* _Records to use_
↓

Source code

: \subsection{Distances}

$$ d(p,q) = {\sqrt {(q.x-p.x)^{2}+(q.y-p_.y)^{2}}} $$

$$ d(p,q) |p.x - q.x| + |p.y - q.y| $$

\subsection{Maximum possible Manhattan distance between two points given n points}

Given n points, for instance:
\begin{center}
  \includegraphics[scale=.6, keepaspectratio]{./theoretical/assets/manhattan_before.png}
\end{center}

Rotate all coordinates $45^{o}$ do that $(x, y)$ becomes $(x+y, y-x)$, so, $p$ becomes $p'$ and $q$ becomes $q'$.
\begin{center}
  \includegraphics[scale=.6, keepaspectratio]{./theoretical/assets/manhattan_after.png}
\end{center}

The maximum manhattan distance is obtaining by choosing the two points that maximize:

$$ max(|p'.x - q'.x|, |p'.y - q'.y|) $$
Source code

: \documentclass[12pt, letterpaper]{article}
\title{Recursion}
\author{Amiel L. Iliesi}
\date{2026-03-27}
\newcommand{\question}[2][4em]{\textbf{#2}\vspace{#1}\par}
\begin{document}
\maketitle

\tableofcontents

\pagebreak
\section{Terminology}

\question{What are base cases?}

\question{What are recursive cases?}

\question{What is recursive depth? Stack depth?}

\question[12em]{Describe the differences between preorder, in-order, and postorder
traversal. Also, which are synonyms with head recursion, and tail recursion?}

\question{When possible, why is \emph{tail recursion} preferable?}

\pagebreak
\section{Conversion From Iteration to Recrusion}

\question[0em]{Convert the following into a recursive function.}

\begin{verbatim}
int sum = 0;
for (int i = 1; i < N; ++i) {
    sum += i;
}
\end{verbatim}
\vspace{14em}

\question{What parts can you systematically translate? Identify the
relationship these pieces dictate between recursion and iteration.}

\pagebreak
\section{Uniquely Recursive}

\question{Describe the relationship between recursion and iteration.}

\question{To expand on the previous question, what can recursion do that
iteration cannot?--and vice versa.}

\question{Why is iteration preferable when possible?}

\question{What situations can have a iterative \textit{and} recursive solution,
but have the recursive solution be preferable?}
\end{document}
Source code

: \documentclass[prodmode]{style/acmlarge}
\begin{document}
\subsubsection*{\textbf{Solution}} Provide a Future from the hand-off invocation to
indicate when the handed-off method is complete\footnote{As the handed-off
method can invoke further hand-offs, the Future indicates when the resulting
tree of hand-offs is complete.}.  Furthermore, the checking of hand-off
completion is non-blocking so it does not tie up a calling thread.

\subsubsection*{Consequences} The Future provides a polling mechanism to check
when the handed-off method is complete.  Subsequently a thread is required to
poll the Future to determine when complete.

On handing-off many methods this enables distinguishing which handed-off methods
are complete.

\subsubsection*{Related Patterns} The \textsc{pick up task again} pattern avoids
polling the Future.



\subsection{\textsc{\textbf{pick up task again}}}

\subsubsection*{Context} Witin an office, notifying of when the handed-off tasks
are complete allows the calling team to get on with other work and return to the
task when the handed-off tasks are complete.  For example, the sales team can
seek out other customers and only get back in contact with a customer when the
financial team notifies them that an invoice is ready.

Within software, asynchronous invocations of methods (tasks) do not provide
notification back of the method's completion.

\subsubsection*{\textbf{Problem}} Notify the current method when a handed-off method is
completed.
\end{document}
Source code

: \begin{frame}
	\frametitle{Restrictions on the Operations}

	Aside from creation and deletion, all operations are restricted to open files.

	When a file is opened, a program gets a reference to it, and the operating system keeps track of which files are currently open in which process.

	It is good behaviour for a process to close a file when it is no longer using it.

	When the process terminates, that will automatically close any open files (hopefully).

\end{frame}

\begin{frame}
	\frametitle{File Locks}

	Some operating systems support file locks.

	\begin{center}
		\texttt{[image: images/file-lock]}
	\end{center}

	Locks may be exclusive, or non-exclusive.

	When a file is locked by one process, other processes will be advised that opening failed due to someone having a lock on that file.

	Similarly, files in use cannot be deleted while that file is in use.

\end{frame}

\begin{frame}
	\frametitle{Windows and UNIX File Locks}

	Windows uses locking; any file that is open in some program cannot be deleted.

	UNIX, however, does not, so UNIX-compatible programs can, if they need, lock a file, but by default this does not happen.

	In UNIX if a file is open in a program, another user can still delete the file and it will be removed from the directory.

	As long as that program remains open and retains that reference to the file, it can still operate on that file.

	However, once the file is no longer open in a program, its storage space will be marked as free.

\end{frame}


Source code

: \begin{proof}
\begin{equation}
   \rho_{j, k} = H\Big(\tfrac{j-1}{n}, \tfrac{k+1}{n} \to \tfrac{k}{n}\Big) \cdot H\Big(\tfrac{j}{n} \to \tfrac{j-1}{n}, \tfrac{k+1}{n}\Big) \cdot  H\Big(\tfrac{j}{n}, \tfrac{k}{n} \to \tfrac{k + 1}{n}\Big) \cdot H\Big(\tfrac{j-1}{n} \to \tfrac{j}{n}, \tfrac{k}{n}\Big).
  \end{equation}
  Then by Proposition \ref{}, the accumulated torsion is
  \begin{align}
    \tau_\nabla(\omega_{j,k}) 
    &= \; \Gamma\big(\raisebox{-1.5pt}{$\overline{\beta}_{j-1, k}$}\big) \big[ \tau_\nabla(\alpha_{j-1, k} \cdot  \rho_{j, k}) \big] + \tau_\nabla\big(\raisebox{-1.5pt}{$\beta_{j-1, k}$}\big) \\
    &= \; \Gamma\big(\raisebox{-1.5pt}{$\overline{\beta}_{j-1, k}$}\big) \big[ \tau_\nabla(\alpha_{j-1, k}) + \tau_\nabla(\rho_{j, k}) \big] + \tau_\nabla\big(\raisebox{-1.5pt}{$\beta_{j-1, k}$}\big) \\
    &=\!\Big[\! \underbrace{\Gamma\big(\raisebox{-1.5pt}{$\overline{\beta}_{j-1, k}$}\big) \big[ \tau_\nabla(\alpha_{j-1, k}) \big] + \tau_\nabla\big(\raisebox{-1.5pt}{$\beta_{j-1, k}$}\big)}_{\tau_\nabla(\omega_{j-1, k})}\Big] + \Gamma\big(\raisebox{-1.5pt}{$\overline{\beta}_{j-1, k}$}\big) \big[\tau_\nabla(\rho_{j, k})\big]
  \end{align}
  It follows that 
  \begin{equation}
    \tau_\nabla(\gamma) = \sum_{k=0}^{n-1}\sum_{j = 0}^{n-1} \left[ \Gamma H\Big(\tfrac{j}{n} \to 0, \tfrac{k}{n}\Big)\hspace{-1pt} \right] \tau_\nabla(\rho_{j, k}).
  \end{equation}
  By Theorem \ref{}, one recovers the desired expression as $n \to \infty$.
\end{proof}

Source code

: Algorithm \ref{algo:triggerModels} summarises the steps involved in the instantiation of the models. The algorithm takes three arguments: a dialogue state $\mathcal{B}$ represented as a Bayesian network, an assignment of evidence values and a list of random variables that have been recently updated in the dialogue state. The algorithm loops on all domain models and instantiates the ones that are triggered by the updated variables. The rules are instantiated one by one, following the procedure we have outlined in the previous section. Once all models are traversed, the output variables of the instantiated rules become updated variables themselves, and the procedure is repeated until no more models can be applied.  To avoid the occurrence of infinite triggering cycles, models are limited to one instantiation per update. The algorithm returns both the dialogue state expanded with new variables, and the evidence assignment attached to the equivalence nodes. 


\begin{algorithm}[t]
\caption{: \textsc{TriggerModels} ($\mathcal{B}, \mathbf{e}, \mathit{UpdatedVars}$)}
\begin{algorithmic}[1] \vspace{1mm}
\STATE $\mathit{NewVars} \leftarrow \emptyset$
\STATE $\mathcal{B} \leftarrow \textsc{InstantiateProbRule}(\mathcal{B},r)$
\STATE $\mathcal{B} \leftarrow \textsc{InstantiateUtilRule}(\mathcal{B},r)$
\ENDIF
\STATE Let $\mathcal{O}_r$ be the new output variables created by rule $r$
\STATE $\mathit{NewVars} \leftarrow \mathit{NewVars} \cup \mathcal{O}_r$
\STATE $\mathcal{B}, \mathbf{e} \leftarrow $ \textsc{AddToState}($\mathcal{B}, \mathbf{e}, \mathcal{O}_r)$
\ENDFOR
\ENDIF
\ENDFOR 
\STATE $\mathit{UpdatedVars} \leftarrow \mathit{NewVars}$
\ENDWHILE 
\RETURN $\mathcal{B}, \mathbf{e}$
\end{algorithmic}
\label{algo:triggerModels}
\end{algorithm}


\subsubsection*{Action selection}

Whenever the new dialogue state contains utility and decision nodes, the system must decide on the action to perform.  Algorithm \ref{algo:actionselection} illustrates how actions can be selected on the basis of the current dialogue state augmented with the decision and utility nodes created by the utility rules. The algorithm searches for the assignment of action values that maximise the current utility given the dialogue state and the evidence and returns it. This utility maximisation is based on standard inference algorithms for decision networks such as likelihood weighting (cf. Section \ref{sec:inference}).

↑

* _Problem to solve_
All lines in the records that contain "relationship" are to be copied and returned.

* _Exercise output_
relationship these pieces dictate between recursion and iteration.}
\question{Describe the relationship between recursion and iteration.}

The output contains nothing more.